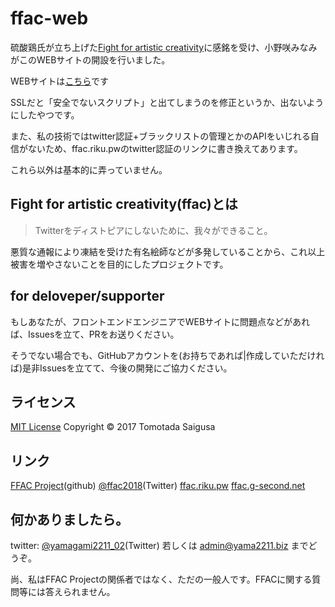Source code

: # ffac-web
硫酸鶏氏が立ち上げた[Fight for artistic creativity](https://github.com/acid-chicken/fight-for-artistic-creativity)に感銘を受け、小野咲みなみがこのWEBサイトの開設を行いました。

WEBサイトは[こちら](https://ffac.mnmonzk.f5.si)です

SSLだと「安全でないスクリプト」と出てしまうのを修正というか、出ないようにしたやつです。

また、私の技術ではtwitter認証+ブラックリストの管理とかのAPIをいじれる自信がないため、ffac.riku.pwのtwitter認証のリンクに書き換えてあります。

これら以外は基本的に弄っていません。

## Fight for artistic creativity(ffac)とは
> Twitterをディストピアにしないために、我々ができること。

悪質な通報により凍結を受けた有名絵師などが多発していることから、これ以上被害を増やさないことを目的にしたプロジェクトです。

## for deloveper/supporter
もしあなたが、フロントエンドエンジニアでWEBサイトに問題点などがあれば、Issuesを立て、PRをお送りください。

そうでない場合でも、GitHubアカウントを(お持ちであれば|作成していただければ)是非Issuesを立てて、今後の開発にご協力ください。

## ライセンス
[MIT License](https://github.com/mnmonzk/ffac-web/blob/master/LICENSE) Copyright © 2017 Tomotada Saigusa

## リンク
[FFAC Project](https://github.com/Twitter-FFAC/fight-for-artistic-creativity)(github)
[@ffac2018](https://twitter.com/ffac2018)(Twitter)
[ffac.riku.pw](https://ffac.riku.pw/)
[ffac.g-second.net](https://ffac.g-second.net)

## 何かありましたら。
twitter: [@yamagami2211_02](https://twitter.com/yamagami2211_02)(Twitter) 若しくは admin@yama2211.biz までどうぞ。

尚、私はFFAC Projectの関係者ではなく、ただの一般人です。FFACに関する質問等には答えられません。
------------------------
Start with the line above that contains "SSLだと「安全でないスクリ" and stop after the line that contains "もしあなたが、フロントエンド". Output those lines exactly, and only those.

• [Result of the task]
SSLだと「安全でないスクリプト」と出てしまうのを修正というか、出ないようにしたやつです。

また、私の技術ではtwitter認証+ブラックリストの管理とかのAPIをいじれる自信がないため、ffac.riku.pwのtwitter認証のリンクに書き換えてあります。

これら以外は基本的に弄っていません。

## Fight for artistic creativity(ffac)とは
> Twitterをディストピアにしないために、我々ができること。

悪質な通報により凍結を受けた有名絵師などが多発していることから、これ以上被害を増やさないことを目的にしたプロジェクトです。

## for deloveper/supporter
もしあなたが、フロントエンドエンジニアでWEBサイトに問題点などがあれば、Issuesを立て、PRをお送りください。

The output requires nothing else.